The records section start

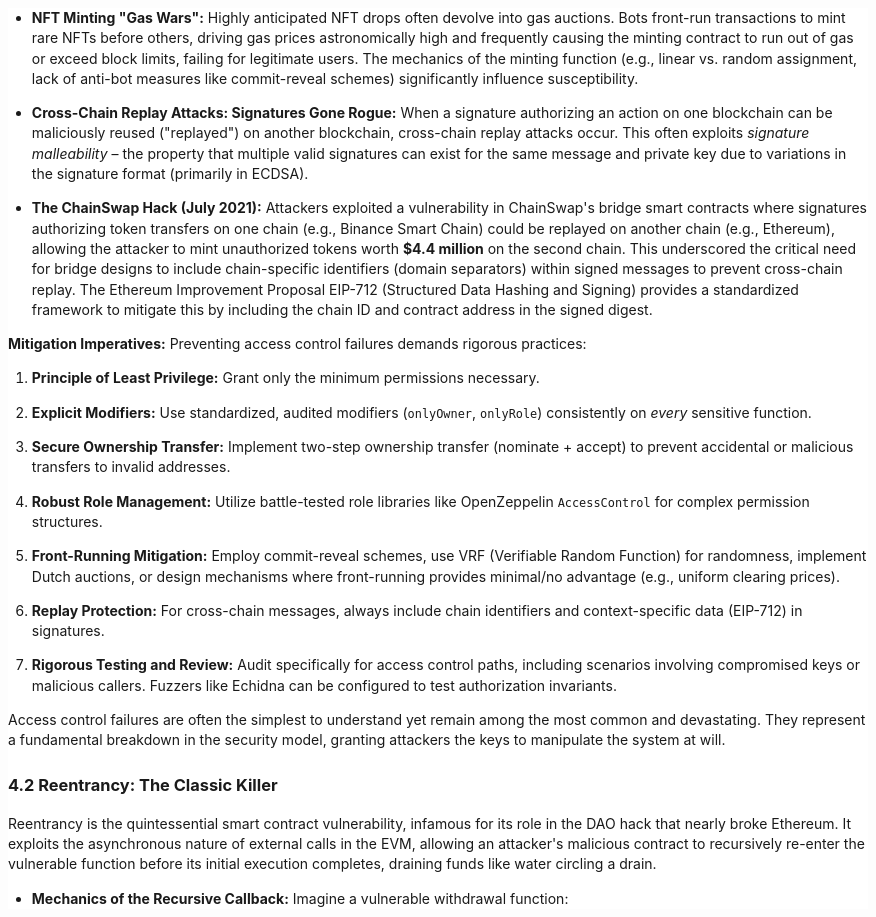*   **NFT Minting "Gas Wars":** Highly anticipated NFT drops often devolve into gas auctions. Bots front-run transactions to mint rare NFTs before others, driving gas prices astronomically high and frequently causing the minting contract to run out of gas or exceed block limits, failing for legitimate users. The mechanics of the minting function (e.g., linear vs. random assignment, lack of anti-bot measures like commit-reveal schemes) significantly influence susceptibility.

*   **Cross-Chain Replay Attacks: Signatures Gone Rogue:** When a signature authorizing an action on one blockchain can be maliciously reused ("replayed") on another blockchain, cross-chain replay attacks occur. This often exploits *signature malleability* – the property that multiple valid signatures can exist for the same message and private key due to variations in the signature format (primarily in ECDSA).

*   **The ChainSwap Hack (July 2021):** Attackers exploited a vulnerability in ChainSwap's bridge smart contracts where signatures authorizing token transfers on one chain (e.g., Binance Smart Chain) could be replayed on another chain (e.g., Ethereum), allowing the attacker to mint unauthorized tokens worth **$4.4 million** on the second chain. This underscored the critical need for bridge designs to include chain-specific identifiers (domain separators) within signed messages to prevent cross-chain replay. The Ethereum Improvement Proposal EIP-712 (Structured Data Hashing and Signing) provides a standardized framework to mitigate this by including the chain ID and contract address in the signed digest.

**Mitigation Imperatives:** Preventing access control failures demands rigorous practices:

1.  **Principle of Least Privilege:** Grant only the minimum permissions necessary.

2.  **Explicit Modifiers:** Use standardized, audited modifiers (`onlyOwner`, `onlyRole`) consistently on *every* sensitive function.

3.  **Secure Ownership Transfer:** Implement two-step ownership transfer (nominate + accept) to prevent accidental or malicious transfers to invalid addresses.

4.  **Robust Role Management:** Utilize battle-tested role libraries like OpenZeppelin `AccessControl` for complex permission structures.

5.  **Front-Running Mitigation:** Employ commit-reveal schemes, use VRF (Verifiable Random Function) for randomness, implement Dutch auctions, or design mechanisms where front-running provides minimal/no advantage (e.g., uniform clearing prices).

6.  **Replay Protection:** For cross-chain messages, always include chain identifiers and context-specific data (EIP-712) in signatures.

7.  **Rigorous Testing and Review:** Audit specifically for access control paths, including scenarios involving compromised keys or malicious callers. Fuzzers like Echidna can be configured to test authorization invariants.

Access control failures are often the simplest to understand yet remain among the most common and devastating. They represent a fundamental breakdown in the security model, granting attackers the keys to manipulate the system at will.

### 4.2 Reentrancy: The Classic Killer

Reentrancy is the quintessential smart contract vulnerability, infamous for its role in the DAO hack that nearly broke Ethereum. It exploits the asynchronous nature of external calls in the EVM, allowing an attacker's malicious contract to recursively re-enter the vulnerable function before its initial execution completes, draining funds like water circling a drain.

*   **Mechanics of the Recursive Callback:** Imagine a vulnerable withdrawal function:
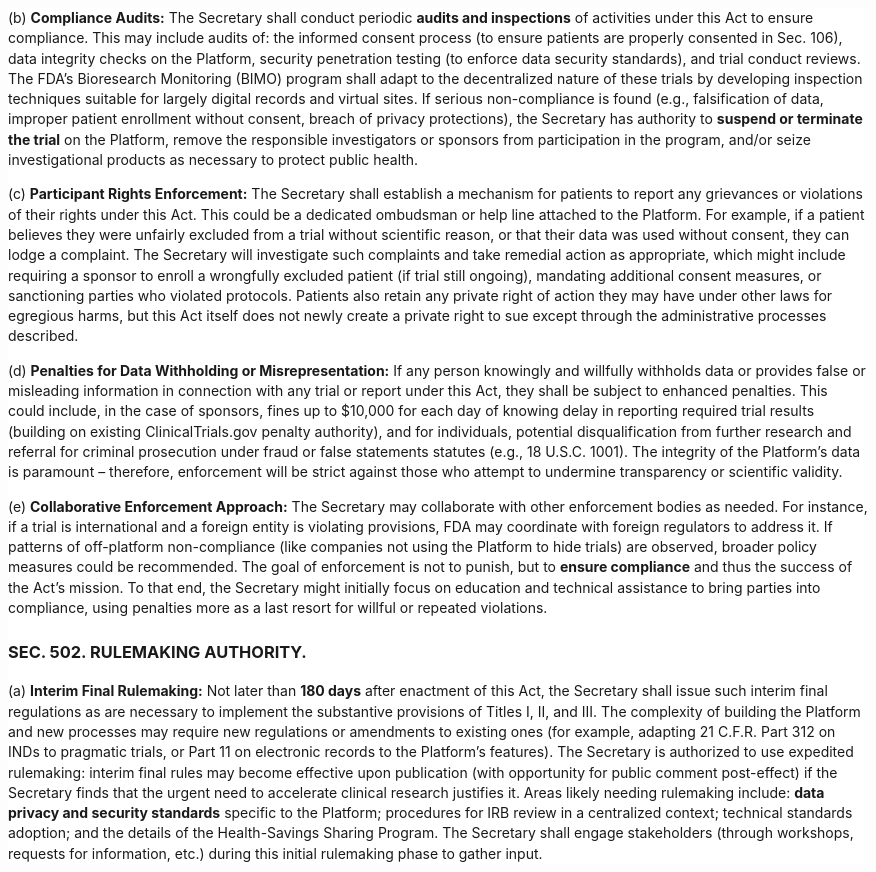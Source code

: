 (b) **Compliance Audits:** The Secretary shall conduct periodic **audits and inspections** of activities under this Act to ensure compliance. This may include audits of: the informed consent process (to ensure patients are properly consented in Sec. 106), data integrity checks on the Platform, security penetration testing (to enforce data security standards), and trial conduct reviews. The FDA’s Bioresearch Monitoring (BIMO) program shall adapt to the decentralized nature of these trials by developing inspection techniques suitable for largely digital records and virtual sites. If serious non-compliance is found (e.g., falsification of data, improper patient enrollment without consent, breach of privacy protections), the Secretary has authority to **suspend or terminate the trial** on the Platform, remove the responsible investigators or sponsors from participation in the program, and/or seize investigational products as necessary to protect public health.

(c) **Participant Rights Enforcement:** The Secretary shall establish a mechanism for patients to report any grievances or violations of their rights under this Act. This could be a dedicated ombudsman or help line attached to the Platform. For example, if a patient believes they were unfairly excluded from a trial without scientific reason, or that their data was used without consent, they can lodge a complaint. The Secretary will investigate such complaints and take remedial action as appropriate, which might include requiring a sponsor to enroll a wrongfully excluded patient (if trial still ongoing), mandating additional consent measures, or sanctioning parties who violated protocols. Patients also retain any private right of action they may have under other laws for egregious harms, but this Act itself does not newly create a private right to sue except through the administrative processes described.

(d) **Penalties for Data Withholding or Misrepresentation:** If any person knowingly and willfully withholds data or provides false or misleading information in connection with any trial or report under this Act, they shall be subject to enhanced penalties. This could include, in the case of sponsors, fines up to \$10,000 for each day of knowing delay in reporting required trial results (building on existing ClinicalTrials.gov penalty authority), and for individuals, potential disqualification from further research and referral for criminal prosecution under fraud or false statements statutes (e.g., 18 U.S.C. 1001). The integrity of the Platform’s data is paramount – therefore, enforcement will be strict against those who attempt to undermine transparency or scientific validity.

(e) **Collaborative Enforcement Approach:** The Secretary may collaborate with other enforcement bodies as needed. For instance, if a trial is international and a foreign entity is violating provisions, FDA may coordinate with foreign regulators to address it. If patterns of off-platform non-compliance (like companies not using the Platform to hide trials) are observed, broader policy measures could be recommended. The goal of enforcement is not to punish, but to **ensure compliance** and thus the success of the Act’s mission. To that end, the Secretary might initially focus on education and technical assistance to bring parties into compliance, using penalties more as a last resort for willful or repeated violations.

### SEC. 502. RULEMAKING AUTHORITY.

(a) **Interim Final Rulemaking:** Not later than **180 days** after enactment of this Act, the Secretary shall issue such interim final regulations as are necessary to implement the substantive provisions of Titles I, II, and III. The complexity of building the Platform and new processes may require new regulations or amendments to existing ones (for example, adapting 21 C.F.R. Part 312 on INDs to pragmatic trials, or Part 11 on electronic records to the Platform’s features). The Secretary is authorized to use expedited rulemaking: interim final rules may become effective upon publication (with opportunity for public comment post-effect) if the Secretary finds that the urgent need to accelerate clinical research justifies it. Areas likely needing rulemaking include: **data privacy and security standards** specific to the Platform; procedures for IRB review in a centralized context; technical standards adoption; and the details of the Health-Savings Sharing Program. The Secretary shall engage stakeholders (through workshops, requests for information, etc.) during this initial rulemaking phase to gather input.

The records section end

● What needs to be done:
Apart from the pictures, return the records exactly.

● Worked solution:
*   **NFT Minting "Gas Wars":** Highly anticipated NFT drops often devolve into gas auctions. Bots front-run transactions to mint rare NFTs before others, driving gas prices astronomically high and frequently causing the minting contract to run out of gas or exceed block limits, failing for legitimate users. The mechanics of the minting function (e.g., linear vs. random assignment, lack of anti-bot measures like commit-reveal schemes) significantly influence susceptibility.

*   **Cross-Chain Replay Attacks: Signatures Gone Rogue:** When a signature authorizing an action on one blockchain can be maliciously reused ("replayed") on another blockchain, cross-chain replay attacks occur. This often exploits *signature malleability* – the property that multiple valid signatures can exist for the same message and private key due to variations in the signature format (primarily in ECDSA).

*   **The ChainSwap Hack (July 2021):** Attackers exploited a vulnerability in ChainSwap's bridge smart contracts where signatures authorizing token transfers on one chain (e.g., Binance Smart Chain) could be replayed on another chain (e.g., Ethereum), allowing the attacker to mint unauthorized tokens worth **$4.4 million** on the second chain. This underscored the critical need for bridge designs to include chain-specific identifiers (domain separators) within signed messages to prevent cross-chain replay. The Ethereum Improvement Proposal EIP-712 (Structured Data Hashing and Signing) provides a standardized framework to mitigate this by including the chain ID and contract address in the signed digest.

**Mitigation Imperatives:** Preventing access control failures demands rigorous practices:

1.  **Principle of Least Privilege:** Grant only the minimum permissions necessary.

2.  **Explicit Modifiers:** Use standardized, audited modifiers (`onlyOwner`, `onlyRole`) consistently on *every* sensitive function.

3.  **Secure Ownership Transfer:** Implement two-step ownership transfer (nominate + accept) to prevent accidental or malicious transfers to invalid addresses.

4.  **Robust Role Management:** Utilize battle-tested role libraries like OpenZeppelin `AccessControl` for complex permission structures.

5.  **Front-Running Mitigation:** Employ commit-reveal schemes, use VRF (Verifiable Random Function) for randomness, implement Dutch auctions, or design mechanisms where front-running provides minimal/no advantage (e.g., uniform clearing prices).

6.  **Replay Protection:** For cross-chain messages, always include chain identifiers and context-specific data (EIP-712) in signatures.

7.  **Rigorous Testing and Review:** Audit specifically for access control paths, including scenarios involving compromised keys or malicious callers. Fuzzers like Echidna can be configured to test authorization invariants.

Access control failures are often the simplest to understand yet remain among the most common and devastating. They represent a fundamental breakdown in the security model, granting attackers the keys to manipulate the system at will.

### 4.2 Reentrancy: The Classic Killer

Reentrancy is the quintessential smart contract vulnerability, infamous for its role in the DAO hack that nearly broke Ethereum. It exploits the asynchronous nature of external calls in the EVM, allowing an attacker's malicious contract to recursively re-enter the vulnerable function before its initial execution completes, draining funds like water circling a drain.

*   **Mechanics of the Recursive Callback:** Imagine a vulnerable withdrawal function:
Source code

: (b) **Compliance Audits:** The Secretary shall conduct periodic **audits and inspections** of activities under this Act to ensure compliance. This may include audits of: the informed consent process (to ensure patients are properly consented in Sec. 106), data integrity checks on the Platform, security penetration testing (to enforce data security standards), and trial conduct reviews. The FDA’s Bioresearch Monitoring (BIMO) program shall adapt to the decentralized nature of these trials by developing inspection techniques suitable for largely digital records and virtual sites. If serious non-compliance is found (e.g., falsification of data, improper patient enrollment without consent, breach of privacy protections), the Secretary has authority to **suspend or terminate the trial** on the Platform, remove the responsible investigators or sponsors from participation in the program, and/or seize investigational products as necessary to protect public health.

(c) **Participant Rights Enforcement:** The Secretary shall establish a mechanism for patients to report any grievances or violations of their rights under this Act. This could be a dedicated ombudsman or help line attached to the Platform. For example, if a patient believes they were unfairly excluded from a trial without scientific reason, or that their data was used without consent, they can lodge a complaint. The Secretary will investigate such complaints and take remedial action as appropriate, which might include requiring a sponsor to enroll a wrongfully excluded patient (if trial still ongoing), mandating additional consent measures, or sanctioning parties who violated protocols. Patients also retain any private right of action they may have under other laws for egregious harms, but this Act itself does not newly create a private right to sue except through the administrative processes described.

(d) **Penalties for Data Withholding or Misrepresentation:** If any person knowingly and willfully withholds data or provides false or misleading information in connection with any trial or report under this Act, they shall be subject to enhanced penalties. This could include, in the case of sponsors, fines up to \$10,000 for each day of knowing delay in reporting required trial results (building on existing ClinicalTrials.gov penalty authority), and for individuals, potential disqualification from further research and referral for criminal prosecution under fraud or false statements statutes (e.g., 18 U.S.C. 1001). The integrity of the Platform’s data is paramount – therefore, enforcement will be strict against those who attempt to undermine transparency or scientific validity.

(e) **Collaborative Enforcement Approach:** The Secretary may collaborate with other enforcement bodies as needed. For instance, if a trial is international and a foreign entity is violating provisions, FDA may coordinate with foreign regulators to address it. If patterns of off-platform non-compliance (like companies not using the Platform to hide trials) are observed, broader policy measures could be recommended. The goal of enforcement is not to punish, but to **ensure compliance** and thus the success of the Act’s mission. To that end, the Secretary might initially focus on education and technical assistance to bring parties into compliance, using penalties more as a last resort for willful or repeated violations.

### SEC. 502. RULEMAKING AUTHORITY.

(a) **Interim Final Rulemaking:** Not later than **180 days** after enactment of this Act, the Secretary shall issue such interim final regulations as are necessary to implement the substantive provisions of Titles I, II, and III. The complexity of building the Platform and new processes may require new regulations or amendments to existing ones (for example, adapting 21 C.F.R. Part 312 on INDs to pragmatic trials, or Part 11 on electronic records to the Platform’s features). The Secretary is authorized to use expedited rulemaking: interim final rules may become effective upon publication (with opportunity for public comment post-effect) if the Secretary finds that the urgent need to accelerate clinical research justifies it. Areas likely needing rulemaking include: **data privacy and security standards** specific to the Platform; procedures for IRB review in a centralized context; technical standards adoption; and the details of the Health-Savings Sharing Program. The Secretary shall engage stakeholders (through workshops, requests for information, etc.) during this initial rulemaking phase to gather input.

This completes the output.